There are many things that I am afraid of: spiders, snakes, dark alleys… but I am not afraid to suffer. I know that it is only for a small time. It is not forever. I have so much pain and disability right now. And this is something that I must say upfront. There are many that say one should not “speak into existence” the cancer or ailments that I currently have. However, I have to remind those same people that I am not “speaking into existence” anything. It was already in existence. This broken world has already brought into existence these ailments for there is nothing new under the sun, no not one. This was already written into existence a long time before I was created.
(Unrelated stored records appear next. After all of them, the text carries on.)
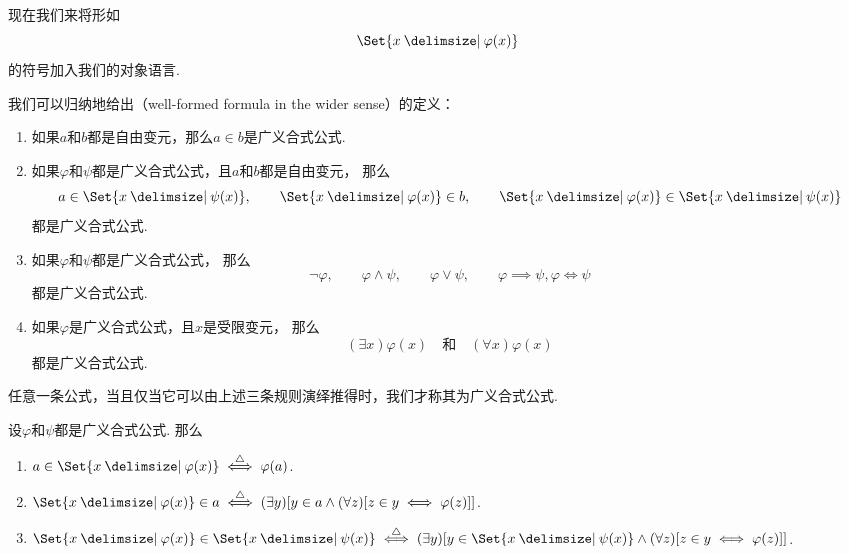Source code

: 现在我们来将形如\[
	\Set{ x \given \varphi(x) }
\]的符号加入我们的对象语言.
\begin{definition}
我们可以归纳地给出（well-formed formula in the wider sense）的定义：
\begin{enumerate}
	\item 如果\(a\)和\(b\)都是自由变元，那么\(a \in b\)是广义合式公式.
	\item 如果\(\varphi\)和\(\psi\)都是广义合式公式，且\(a\)和\(b\)都是自由变元，
	那么\[
		\def\A{\Set{ x \given \psi(x) }}
		\def\B{\Set{ x \given \varphi(x) }}
		a \in \A, \qquad
		\B \in b, \qquad
		\B \in \A
	\]都是广义合式公式.
	\item 如果\(\varphi\)和\(\psi\)都是广义合式公式，
	那么\[
		\neg\varphi, \qquad
		\varphi\land\psi, \qquad
		\varphi\lor\psi, \qquad
		\varphi\implies\psi,
		\varphi\iff\psi
	\]都是广义合式公式.
	\item 如果\(\varphi\)是广义合式公式，且\(x\)是受限变元，
	那么\[
		(\exists x)\varphi(x)
		\quad\text{和}\quad
		(\forall x)\varphi(x)
	\]都是广义合式公式.
\end{enumerate}
任意一条公式，当且仅当它可以由上述三条规则演绎推得时，我们才称其为广义合式公式.
\end{definition}

\begin{definition}
设\(\varphi\)和\(\psi\)都是广义合式公式.
\def\A{\Set{ x \given \varphi(x) }}
\def\B{\Set{ x \given \psi(x) }}
那么\begin{enumerate}
	\item \(a \in \A \defiff \varphi(a)\).
	\item \(\A \in a \defiff (\exists y)[y \in a \land (\forall z)[z \in y \iff \varphi(z)]]\).
	\item \(\A \in \B \defiff (\exists y)[y \in \B \land (\forall z)[z \in y \iff \varphi(z)]]\).
\end{enumerate}
\end{definition}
That being said, I am thankful I am able to learn from this malady, sickness, cancer, whatever you would like me to refer to it as. I still have the wherewithal to understand the significance it plays in my life and the life of those around me. And like a web or tapestry, its affects touch others past them and the affects of others affect me. I believe that there are reasons outside of our understanding for experiencing suffering and pain for the sake of others. I do not wish to be the reason for someone turning from Jesus.
Now, hear me when I communicate this, I am not stating that anyone needs to experience cancer, sickness, death, or any difficulty in order for another to be brought to Jesus’ saving grace. However, if it is something that would encourage or motivate one to finally see God’s goodness and love and peace, I am not opposed to being used in this way for His Kingdom’s sake. However God wishes to use me for His Good, I grant Him access and permission to use me. I love and honor Him with my everything. And I want all to experience His grace and mercy. I experience it everyday. He is so so good.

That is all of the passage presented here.